Reply 4 - Posted by:
qr4j 6/28/2022 5:24:01 PM (No. 1199971)
Politicians are too lazy and too scared of the consequences of debating and crafting “big question” legislation. Yet that’s what it should be doing. Such laws should not be left to the unelected bureaucrats to form and them enforce, the will of the people be damned.
14 people like this.
Reply 5 - Posted by:
smokincol 6/28/2022 5:40:18 PM (No. 1199983)
yehhhh, go to it, kids, now is the time to smash the communist uprising and send them all to Hell where they belong, destroy the shadow government, save America
20 people like this.
Reply 6 - Posted by:
DVC 6/28/2022 6:15:40 PM (No. 1200024)
As much as killing "may issue" concealed carry laws and overturning Roe v. Wade are big deals. And the coach being allowed to pray, blocking their assinine anti-Christian rules, that's a huge thing.
And THEY ARE all three big deals, each on their own.
But, this may well, depending on how they rule, and exactly what is in the text of the ruling, could be even bigger and more far reaching in redressing the horrors of the bureacracies. This could unwind decades and decades of fraudulent overreaching by ALL of the alphabet bureaucracies.
I hope I'm not reading too much into it, but if this goes the way it might, this may be the biggest reversal of leftist, big bureaucratic unConstitutional laws in our history.
We may set back the Deep State more than we (or THEY) ever imagined possible, all in one nearly magical week of Supreme Court rulings.
27 people like this.
Reply 7 - Posted by:
sterling431 6/28/2022 6:25:07 PM (No. 1200033)
This case is huge with broader implications. Pray that the SCOTUS overturns this abuse of power by the Dems. If it is overturned it will be a game changer for much of Biden's train wreck admin orders.
16 people like this.
Reply 8 - Posted by:
MDConservative 6/28/2022 6:33:30 PM (No. 1200039)
The problem is the legislation passed by Congress that demands agencies make the rules, and allows these "policy changes" as part of the enabling act. Be interesting to see how this turns out.
6 people like this.
Reply 9 - Posted by:
DVC 6/28/2022 6:43:25 PM (No. 1200048)
Very odd. On a laptop no problem going to Bizpac Review. On my phone with Firefox (same browser as laptop) cannot get, get "file not found" for ANY story or the top site home.

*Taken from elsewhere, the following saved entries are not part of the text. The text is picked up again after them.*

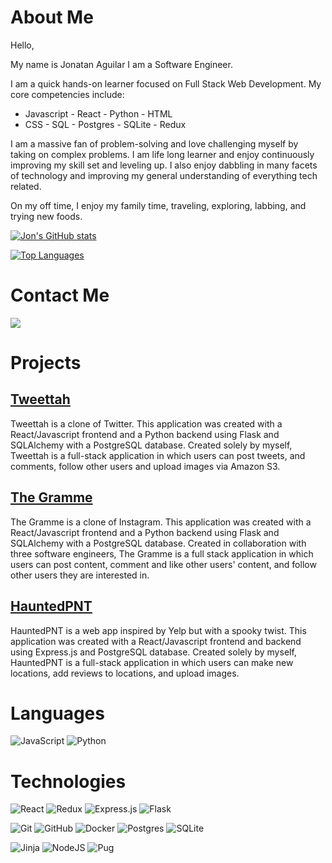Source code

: # About Me
Hello,

My name is Jonatan Aguilar I am a Software Engineer.

I am a quick hands-on learner focused on Full Stack Web Development. My core competencies include:
- Javascript - React - Python - HTML
- CSS - SQL - Postgres - SQLite - Redux

I am a massive fan of problem-solving and love challenging myself by taking on complex problems. I am life long learner and enjoy continuously improving my skill set and leveling up. I also enjoy dabbling in many facets of technology and improving my general understanding of everything tech related.

On my off time, I enjoy my family time, traveling, exploring, labbing, and trying new foods.




[![Jon's GitHub stats](https://github-readme-stats.vercel.app/api?username=nullgar&show_icons=true&theme=dark)](https://github.com/anuraghazra/github-readme-stats)

[![Top Languages](https://github-readme-stats.vercel.app/api/top-langs/?username=nullgar)](https://github.com/anuraghazra/github-readme-stats)
# Contact Me

[<img src='https://img.shields.io/badge/linkedin-%230077B5.svg?style=for-the-badge&logo=linkedin&logoColor=white' />](https://www.linkedin.com/in/jon-aguilar/)

# Projects

## [Tweettah](https://tweettah.herokuapp.com)

Tweettah is a clone of Twitter. This application was created with a React/Javascript frontend and a Python backend using Flask and SQLAlchemy with a PostgreSQL database. Created solely by myself, Tweettah is a full-stack application in which users can post tweets, and comments, follow other users and upload images via Amazon S3.

## [The Gramme](https://the-gramme.herokuapp.com/)

The Gramme is a clone of Instagram. This application was created with a React/Javascript frontend and a Python backend using Flask and SQLAlchemy with a PostgreSQL database. Created in collaboration with three software engineers, The Gramme is a full stack application in which users can post content, comment and like other users' content, and follow other users they are interested in.

## [HauntedPNT](https://hauntedpnt.herokuapp.com/)

HauntedPNT is a web app inspired by Yelp but with a spooky twist. This application was created with a React/Javascript frontend and backend using Express.js and PostgreSQL database. Created solely by myself, HauntedPNT is a full-stack application in which users can make new locations, add reviews to locations, and upload images.
 
# Languages

![JavaScript](https://img.shields.io/badge/javascript-%23323330.svg?style=for-the-badge&logo=javascript&logoColor=%23F7DF1E) ![Python](https://img.shields.io/badge/python-3670A0?style=for-the-badge&logo=python&logoColor=ffdd54)

# Technologies

![React](https://img.shields.io/badge/react-%2320232a.svg?style=for-the-badge&logo=react&logoColor=%2361DAFB) ![Redux](https://img.shields.io/badge/redux-%23593d88.svg?style=for-the-badge&logo=redux&logoColor=white) ![Express.js](https://img.shields.io/badge/express.js-%23404d59.svg?style=for-the-badge&logo=express&logoColor=%2361DAFB) ![Flask](https://img.shields.io/badge/flask-%23000.svg?style=for-the-badge&logo=flask&logoColor=white)

![Git](https://img.shields.io/badge/git-%23F05033.svg?style=for-the-badge&logo=git&logoColor=white) ![GitHub](https://img.shields.io/badge/github-%23121011.svg?style=for-the-badge&logo=github&logoColor=white)
![Docker](https://img.shields.io/badge/docker-%230db7ed.svg?style=for-the-badge&logo=docker&logoColor=white)
![Postgres](https://img.shields.io/badge/postgres-%23316192.svg?style=for-the-badge&logo=postgresql&logoColor=white) ![SQLite](https://img.shields.io/badge/sqlite-%2307405e.svg?style=for-the-badge&logo=sqlite&logoColor=white)

![Jinja](https://img.shields.io/badge/jinja-white.svg?style=for-the-badge&logo=jinja&logoColor=black) ![NodeJS](https://img.shields.io/badge/node.js-6DA55F?style=for-the-badge&logo=node.js&logoColor=white) ![Pug](https://img.shields.io/badge/Pug-FFF?style=for-the-badge&logo=pug&logoColor=A86454)

<!--
**nullgar/Nullgar** is a ✨ _special_ ✨ repository because its `README.md` (this file) appears on your GitHub profile.

Here are some ideas to get you started:

- 🔭 I’m currently working on ...
- 🌱 I’m currently learning ...
- 👯 I’m looking to collaborate on ...
- 🤔 I’m looking for help with ...
- 💬 Ask me about ...
- 📫 How to reach me: ...
- 😄 Pronouns: ...
- ⚡ Fun fact: ...
-->

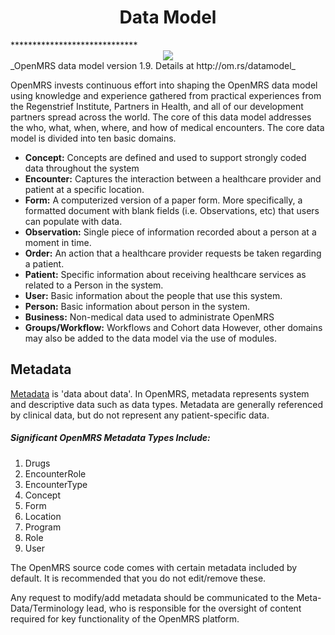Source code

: <center><h1>Data Model</h1></center>
*****************************
<center><img src="/res/DataModel_1.9.0.png"></center>
_OpenMRS data model version 1.9. Details at http://om.rs/datamodel_

OpenMRS invests continuous effort into shaping the OpenMRS data model using knowledge and experience gathered from practical experiences from the Regenstrief Institute, Partners in Health, and all of our development partners spread across the world. The core of this data model addresses the who, what, when, where, and how of medical encounters. The core data model is divided into ten basic domains.

* **Concept:** Concepts are defined and used to support strongly coded data throughout the system
* **Encounter:** Captures the interaction between a healthcare provider and patient at a specific location.
* **Form:** A computerized version of a paper form. More specifically, a formatted document with blank fields (i.e. Observations, etc) that users can populate with data.
* **Observation:** Single piece of information recorded about a person at a moment in time.
* **Order:** An action that a healthcare provider requests be taken regarding a patient.
* **Patient:** Specific information about receiving healthcare services as related to a Person in the system.
* **User:** Basic information about the people that use this system.
* **Person:** Basic information about person in the system.
* **Business:** Non-medical data used to administrate OpenMRS
* **Groups/Workflow:** Workflows and Cohort data
However, other domains may also be added to the data model via the use of modules.

## Metadata

[Metadata](https://en.wikipedia.org/wiki/Metadata) is 'data about data'. In OpenMRS, metadata represents system and descriptive data such as data types. Metadata are generally referenced by clinical data, but do not represent any patient-specific data.

##### Significant OpenMRS Metadata Types Include:

1. Drugs
2. EncounterRole
3. EncounterType
4. Concept
5. Form
6. Location
7. Program
8. Role
9. User

The OpenMRS source code comes with certain metadata included by default. It is recommended that you do not edit/remove these.

Any request to modify/add metadata should be communicated to the Meta-Data/Terminology lead, who is responsible for the oversight of content required for key functionality of the OpenMRS platform.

Seirch to the native browser on Samsung Galaxy....goes to the site just fine.
1 person likes this.
Reply 10 - Posted by:
GoodDeal 6/28/2022 6:45:21 PM (No. 1200050)

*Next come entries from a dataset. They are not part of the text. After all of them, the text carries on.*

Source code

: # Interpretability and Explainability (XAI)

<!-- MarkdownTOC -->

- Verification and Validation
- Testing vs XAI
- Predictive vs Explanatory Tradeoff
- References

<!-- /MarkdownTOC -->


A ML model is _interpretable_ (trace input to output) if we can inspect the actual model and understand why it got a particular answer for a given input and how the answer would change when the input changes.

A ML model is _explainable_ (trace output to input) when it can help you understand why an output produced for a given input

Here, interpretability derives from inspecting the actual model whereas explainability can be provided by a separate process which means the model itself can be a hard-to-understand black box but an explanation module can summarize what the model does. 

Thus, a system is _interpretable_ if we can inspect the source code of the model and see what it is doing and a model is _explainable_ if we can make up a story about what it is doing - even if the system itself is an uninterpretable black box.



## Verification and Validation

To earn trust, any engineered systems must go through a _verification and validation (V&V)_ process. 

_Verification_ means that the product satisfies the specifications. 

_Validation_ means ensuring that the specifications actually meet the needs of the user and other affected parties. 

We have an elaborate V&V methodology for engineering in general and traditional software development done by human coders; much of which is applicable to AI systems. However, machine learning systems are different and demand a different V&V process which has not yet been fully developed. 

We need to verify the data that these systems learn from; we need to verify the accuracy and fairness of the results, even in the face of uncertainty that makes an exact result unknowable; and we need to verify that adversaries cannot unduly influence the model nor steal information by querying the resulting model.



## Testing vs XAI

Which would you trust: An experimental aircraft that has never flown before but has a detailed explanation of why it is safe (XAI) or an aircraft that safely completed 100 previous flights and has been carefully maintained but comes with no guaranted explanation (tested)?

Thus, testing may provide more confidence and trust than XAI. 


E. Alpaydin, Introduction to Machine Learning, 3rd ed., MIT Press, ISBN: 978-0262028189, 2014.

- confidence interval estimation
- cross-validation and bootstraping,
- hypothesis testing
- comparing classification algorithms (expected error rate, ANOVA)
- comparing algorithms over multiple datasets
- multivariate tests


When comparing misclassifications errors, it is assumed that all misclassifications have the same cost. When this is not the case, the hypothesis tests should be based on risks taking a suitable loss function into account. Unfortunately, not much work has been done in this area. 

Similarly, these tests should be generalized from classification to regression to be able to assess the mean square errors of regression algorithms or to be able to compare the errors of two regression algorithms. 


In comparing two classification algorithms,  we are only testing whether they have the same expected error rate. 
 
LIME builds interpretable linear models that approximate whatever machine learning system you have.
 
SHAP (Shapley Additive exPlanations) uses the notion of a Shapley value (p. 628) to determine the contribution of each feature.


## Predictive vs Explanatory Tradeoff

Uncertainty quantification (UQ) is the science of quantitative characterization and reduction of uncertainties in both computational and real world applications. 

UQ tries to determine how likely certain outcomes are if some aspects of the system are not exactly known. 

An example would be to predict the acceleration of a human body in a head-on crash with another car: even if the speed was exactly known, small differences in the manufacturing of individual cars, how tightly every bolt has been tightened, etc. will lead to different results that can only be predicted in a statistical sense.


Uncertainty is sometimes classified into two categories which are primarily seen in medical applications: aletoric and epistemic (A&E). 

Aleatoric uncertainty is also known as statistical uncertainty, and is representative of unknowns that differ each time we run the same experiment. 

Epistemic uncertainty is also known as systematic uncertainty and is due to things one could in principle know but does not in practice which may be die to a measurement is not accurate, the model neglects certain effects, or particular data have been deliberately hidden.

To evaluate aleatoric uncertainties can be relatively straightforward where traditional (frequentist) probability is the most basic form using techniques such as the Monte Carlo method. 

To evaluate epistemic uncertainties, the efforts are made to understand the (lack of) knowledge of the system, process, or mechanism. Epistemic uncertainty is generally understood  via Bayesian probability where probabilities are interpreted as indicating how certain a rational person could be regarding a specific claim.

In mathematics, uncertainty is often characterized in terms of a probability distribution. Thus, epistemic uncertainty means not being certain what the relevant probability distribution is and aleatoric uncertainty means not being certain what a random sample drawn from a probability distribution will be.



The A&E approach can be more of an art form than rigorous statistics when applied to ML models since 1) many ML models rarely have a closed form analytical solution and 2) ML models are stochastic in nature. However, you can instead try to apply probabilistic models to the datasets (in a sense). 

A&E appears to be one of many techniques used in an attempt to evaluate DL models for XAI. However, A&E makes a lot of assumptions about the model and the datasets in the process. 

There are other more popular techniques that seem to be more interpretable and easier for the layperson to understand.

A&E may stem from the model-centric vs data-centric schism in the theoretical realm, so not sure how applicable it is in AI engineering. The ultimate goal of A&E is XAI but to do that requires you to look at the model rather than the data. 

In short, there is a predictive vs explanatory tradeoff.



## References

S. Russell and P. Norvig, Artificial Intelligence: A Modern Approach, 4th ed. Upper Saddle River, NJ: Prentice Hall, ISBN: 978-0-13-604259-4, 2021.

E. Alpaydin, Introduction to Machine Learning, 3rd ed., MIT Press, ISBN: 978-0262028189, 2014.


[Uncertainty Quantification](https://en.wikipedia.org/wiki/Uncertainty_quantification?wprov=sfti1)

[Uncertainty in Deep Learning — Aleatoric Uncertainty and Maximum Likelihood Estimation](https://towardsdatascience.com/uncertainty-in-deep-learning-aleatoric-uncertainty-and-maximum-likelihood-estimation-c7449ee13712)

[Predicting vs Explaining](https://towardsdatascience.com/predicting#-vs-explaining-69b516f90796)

Time to roll back their idiotic Marxist decision that carbon dioxide is a pollutant.
16 people like this.
Reply 11 - Posted by:
EJKrausJr 6/28/2022 6:55:51 PM (No. 1200058)
Hopefully this turns out to be true. Then the dismantling of the DC bureaucracy can begin. Fire them all. Start over. Small government is efficient government.
11 people like this.
Reply 12 - Posted by:
2assume 6/28/2022 7:09:52 PM (No. 1200065)
Please God, please please please
11 people like this.
Reply 13 - Posted by:
Ashley Brenton 6/28/2022 7:32:56 PM (No. 1200081)
This is potentially huge.
Imagine, the BATF being informed that its rules and regulations regarding firearms are invalid because they were not the result of a legislative process and that Congress cannot allow agencies to write their own laws.
13 people like this.
Reply 14 - Posted by:
jeffkinnh 6/28/2022 8:27:09 PM (No. 1200130)
I'm not sure that the article is correct in implying that environmental decisions would return to the states. The environment is not limited to state borders. Polluted air and water can cross many borders.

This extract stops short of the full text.